(Saved data entries)
☆ ☆ ☆ ☆ ☆

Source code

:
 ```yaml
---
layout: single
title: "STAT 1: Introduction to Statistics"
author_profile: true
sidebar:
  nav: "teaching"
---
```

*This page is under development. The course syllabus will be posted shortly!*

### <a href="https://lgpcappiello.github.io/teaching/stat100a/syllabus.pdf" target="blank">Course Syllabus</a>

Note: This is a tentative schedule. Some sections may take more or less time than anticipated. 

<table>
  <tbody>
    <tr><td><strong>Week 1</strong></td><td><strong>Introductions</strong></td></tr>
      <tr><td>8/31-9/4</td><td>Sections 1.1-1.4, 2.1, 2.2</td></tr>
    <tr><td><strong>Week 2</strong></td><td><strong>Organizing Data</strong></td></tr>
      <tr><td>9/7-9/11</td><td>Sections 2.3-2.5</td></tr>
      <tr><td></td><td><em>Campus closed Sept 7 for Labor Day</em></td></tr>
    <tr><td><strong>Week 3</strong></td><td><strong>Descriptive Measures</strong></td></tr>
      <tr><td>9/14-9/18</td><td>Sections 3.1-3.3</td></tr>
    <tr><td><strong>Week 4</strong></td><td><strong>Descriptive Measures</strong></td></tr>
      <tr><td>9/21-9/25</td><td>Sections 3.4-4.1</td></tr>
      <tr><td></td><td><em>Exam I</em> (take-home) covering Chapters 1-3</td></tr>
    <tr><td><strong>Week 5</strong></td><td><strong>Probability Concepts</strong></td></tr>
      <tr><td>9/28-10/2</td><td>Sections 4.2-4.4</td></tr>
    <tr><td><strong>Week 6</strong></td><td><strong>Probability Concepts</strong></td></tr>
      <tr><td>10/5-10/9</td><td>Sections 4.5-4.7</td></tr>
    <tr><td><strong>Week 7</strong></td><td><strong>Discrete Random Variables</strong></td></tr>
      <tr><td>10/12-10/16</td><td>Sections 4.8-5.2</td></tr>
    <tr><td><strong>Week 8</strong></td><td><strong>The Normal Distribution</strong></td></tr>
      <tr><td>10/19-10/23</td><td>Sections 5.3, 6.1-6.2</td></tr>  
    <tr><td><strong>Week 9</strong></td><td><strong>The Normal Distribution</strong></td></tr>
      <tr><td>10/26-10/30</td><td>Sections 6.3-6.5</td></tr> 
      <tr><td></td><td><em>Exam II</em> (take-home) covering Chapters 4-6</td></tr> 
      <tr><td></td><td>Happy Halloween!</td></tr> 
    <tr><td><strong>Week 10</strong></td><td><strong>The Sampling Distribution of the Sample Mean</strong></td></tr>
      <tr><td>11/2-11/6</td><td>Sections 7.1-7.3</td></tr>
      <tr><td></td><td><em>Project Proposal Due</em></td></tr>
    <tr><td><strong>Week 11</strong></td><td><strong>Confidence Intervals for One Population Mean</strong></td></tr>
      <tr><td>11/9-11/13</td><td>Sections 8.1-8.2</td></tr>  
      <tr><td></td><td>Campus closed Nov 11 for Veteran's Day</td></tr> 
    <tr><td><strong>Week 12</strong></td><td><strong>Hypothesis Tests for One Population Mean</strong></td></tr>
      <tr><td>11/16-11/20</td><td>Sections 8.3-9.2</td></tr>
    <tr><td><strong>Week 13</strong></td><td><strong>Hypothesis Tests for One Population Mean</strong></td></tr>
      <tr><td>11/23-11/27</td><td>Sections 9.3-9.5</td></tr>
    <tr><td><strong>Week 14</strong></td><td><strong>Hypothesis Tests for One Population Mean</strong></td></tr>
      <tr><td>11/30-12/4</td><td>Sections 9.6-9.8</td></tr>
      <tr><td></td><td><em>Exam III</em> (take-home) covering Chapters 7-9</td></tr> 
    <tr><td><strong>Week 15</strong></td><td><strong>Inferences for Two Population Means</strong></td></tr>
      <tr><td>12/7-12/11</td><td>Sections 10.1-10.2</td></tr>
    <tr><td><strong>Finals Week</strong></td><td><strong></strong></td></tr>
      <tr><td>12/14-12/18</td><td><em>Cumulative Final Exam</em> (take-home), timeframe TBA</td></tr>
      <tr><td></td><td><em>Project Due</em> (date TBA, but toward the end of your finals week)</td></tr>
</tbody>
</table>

☆ ☆ ☆ ☆ ☆

PROBLEM DETAILS: Repeat the entries above exactly, from the first line through the line containing "be posted shortly!*".

ANSWER BELOW:
Source code

:
 ```yaml
---
layout: single
title: "STAT 1: Introduction to Statistics"
author_profile: true
sidebar:
  nav: "teaching"
---
```

*This page is under development. The course syllabus will be posted shortly!*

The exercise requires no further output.